▶ PROBLEM TO WORK ON
How many lines in the data below contain the word "Chrome"? State only the number.

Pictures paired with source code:
*** Block opens ***
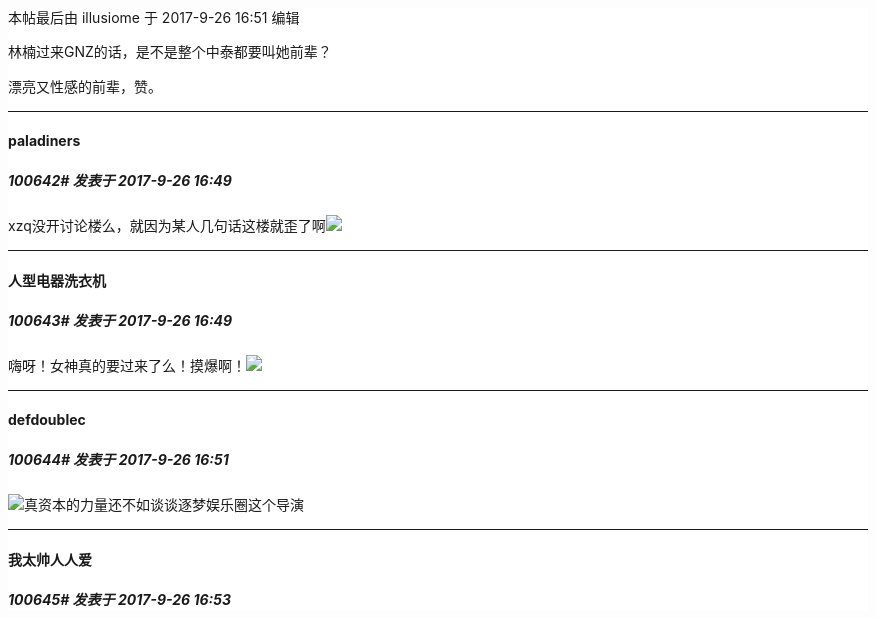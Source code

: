 

 本帖最后由 illusiome 于 2017-9-26 16:51 编辑 

林楠过来GNZ的话，是不是整个中泰都要叫她前辈？

漂亮又性感的前辈，赞。







-----

####  paladiners  
##### 100642#       发表于 2017-9-26 16:49




xzq没开讨论楼么，就因为某人几句话这楼就歪了啊<img src="https://static.saraba1st.com/image/smiley/face2017/001.png" referrerpolicy="no-referrer">







-----

####  人型电器洗衣机  
##### 100643#       发表于 2017-9-26 16:49




嗨呀！女神真的要过来了么！摸爆啊！<img src="https://static.saraba1st.com/image/smiley/face2017/026.png" referrerpolicy="no-referrer">







-----

####  defdoublec  
##### 100644#       发表于 2017-9-26 16:51



<img src="https://static.saraba1st.com/image/smiley/face/64.gif" referrerpolicy="no-referrer">真资本的力量还不如谈谈逐梦娱乐圈这个导演







-----

####  我太帅人人爱  
##### 100645#       发表于 2017-9-26 16:53


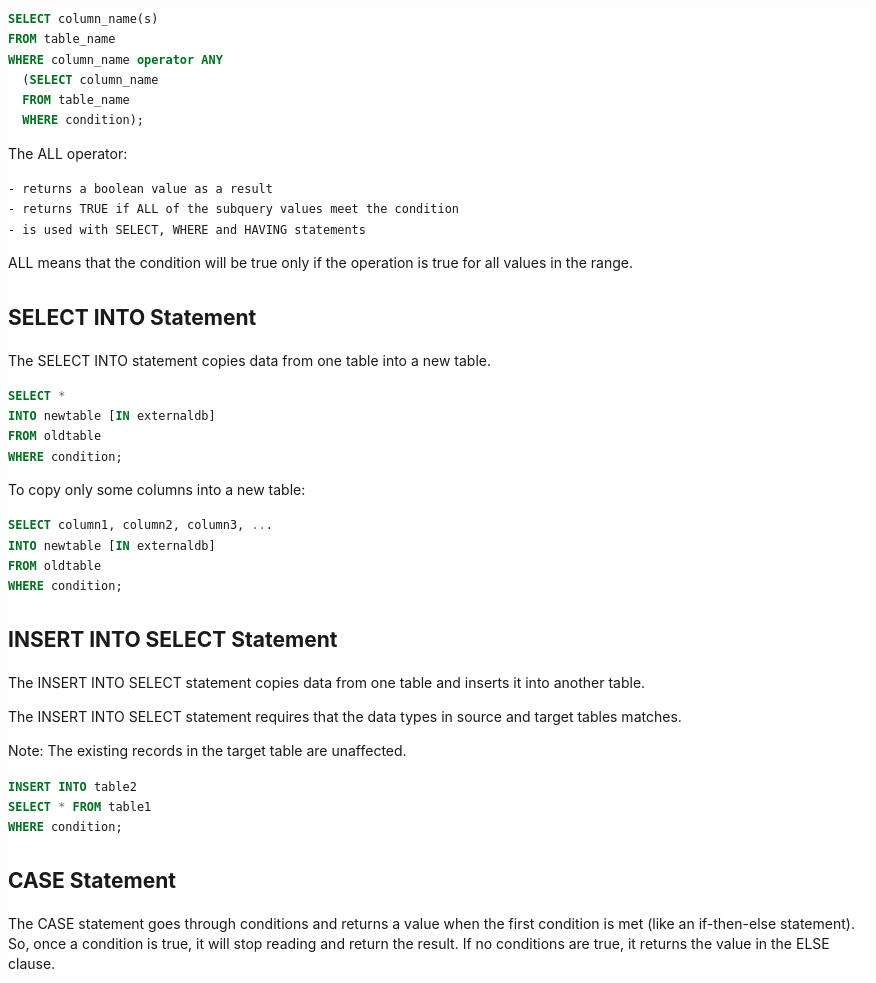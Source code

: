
 ```SQL
SELECT column_name(s)
FROM table_name
WHERE column_name operator ANY
  (SELECT column_name
  FROM table_name
  WHERE condition);  
```

The ALL operator:

    - returns a boolean value as a result
    - returns TRUE if ALL of the subquery values meet the condition
    - is used with SELECT, WHERE and HAVING statements

ALL means that the condition will be true only if the operation is true for all values in the range. 
    
## SELECT INTO Statement
The SELECT INTO statement copies data from one table into a new table.
    
```SQL
SELECT *
INTO newtable [IN externaldb]
FROM oldtable
WHERE condition;  
```    

To copy only some columns into a new table:
    
```SQL
SELECT column1, column2, column3, ...
INTO newtable [IN externaldb]
FROM oldtable
WHERE condition; 
```
 
## INSERT INTO SELECT Statement
The INSERT INTO SELECT statement copies data from one table and inserts it into another table.

The INSERT INTO SELECT statement requires that the data types in source and target tables matches.

Note: The existing records in the target table are unaffected.
    
```SQL
INSERT INTO table2
SELECT * FROM table1
WHERE condition; 
```

## CASE Statement
The CASE statement goes through conditions and returns a value when the first condition is met (like an if-then-else statement). So, once a condition is true, it will stop reading and return the result. If no conditions are true, it returns the value in the ELSE clause.
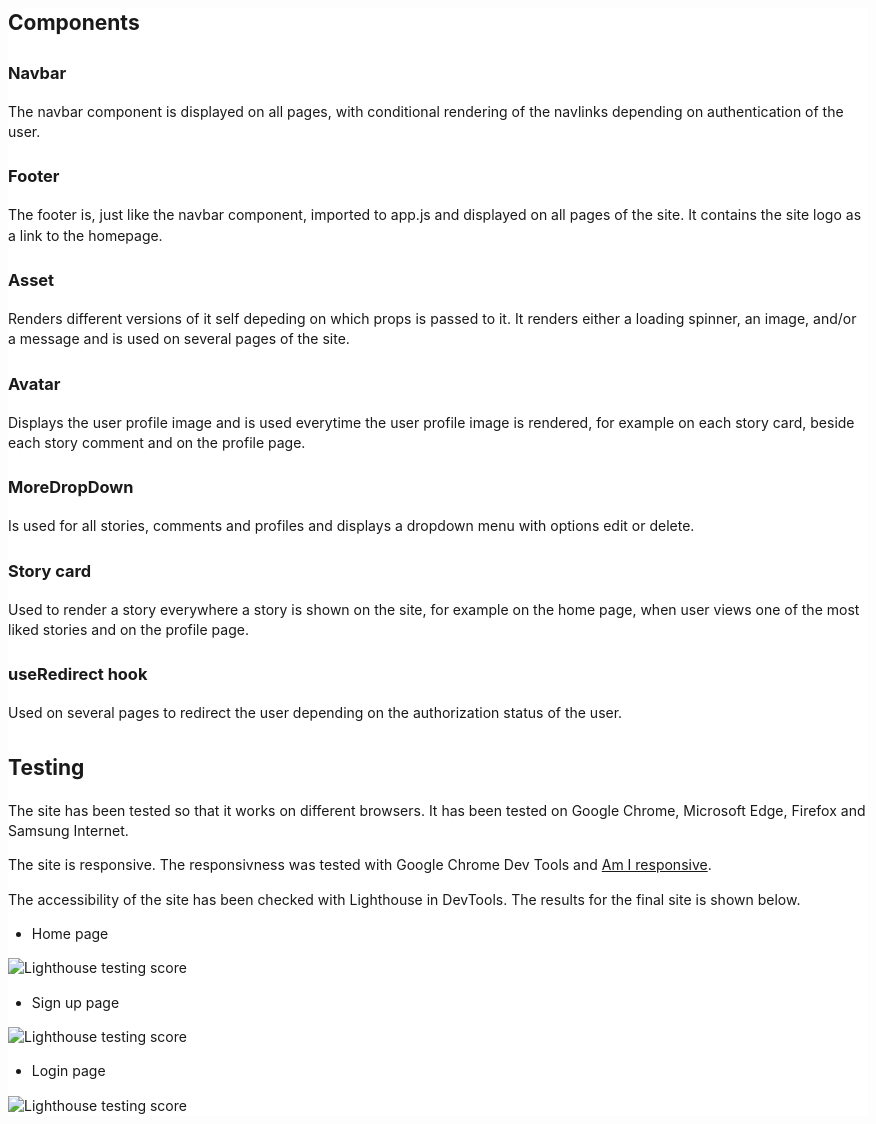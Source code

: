 ## **Components**

### **Navbar**
The navbar component is displayed on all pages, with conditional rendering of the navlinks depending on authentication of the user. 

### **Footer**
The footer is, just like the navbar component, imported to app.js and displayed on all pages of the site. It contains the site logo as a link to the homepage. 

### **Asset**
Renders different versions of it self depeding on which props is passed to it. It renders either a loading spinner, an image, and/or a message and is used on several pages of the site.

### **Avatar**
Displays the user profile image and is used everytime the user profile image is rendered, for example on each story card, beside each story comment and on the profile page. 

### **MoreDropDown**
Is used for all stories, comments and profiles and displays a dropdown menu with options edit or delete.

### **Story card**
Used to render a story everywhere a story is shown on the site, for example on the home page, when user views one of the most liked stories and on the profile page. 

### **useRedirect hook**
Used on several pages to redirect the user depending on the authorization status of the user.

## **Testing**
The site has been tested so that it works on different browsers. It has been tested on Google Chrome, Microsoft Edge, Firefox and Samsung Internet.

The site is responsive. The responsivness was tested with Google Chrome Dev Tools and [Am I responsive](https://ui.dev/amiresponsive). 

The accessibility of the site has been checked with Lighthouse in DevTools. The results for the final site is shown below.

- Home page

![Lighthouse testing score](documentation/validation/lighthouse-test-home.png)

- Sign up page

![Lighthouse testing score](documentation/validation/lighthouse-test-signup.png)

- Login page

![Lighthouse testing score](documentation/validation/lighthouse-test-login.png)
*** Block closes ***
▶ EXERCISE ANSWER
2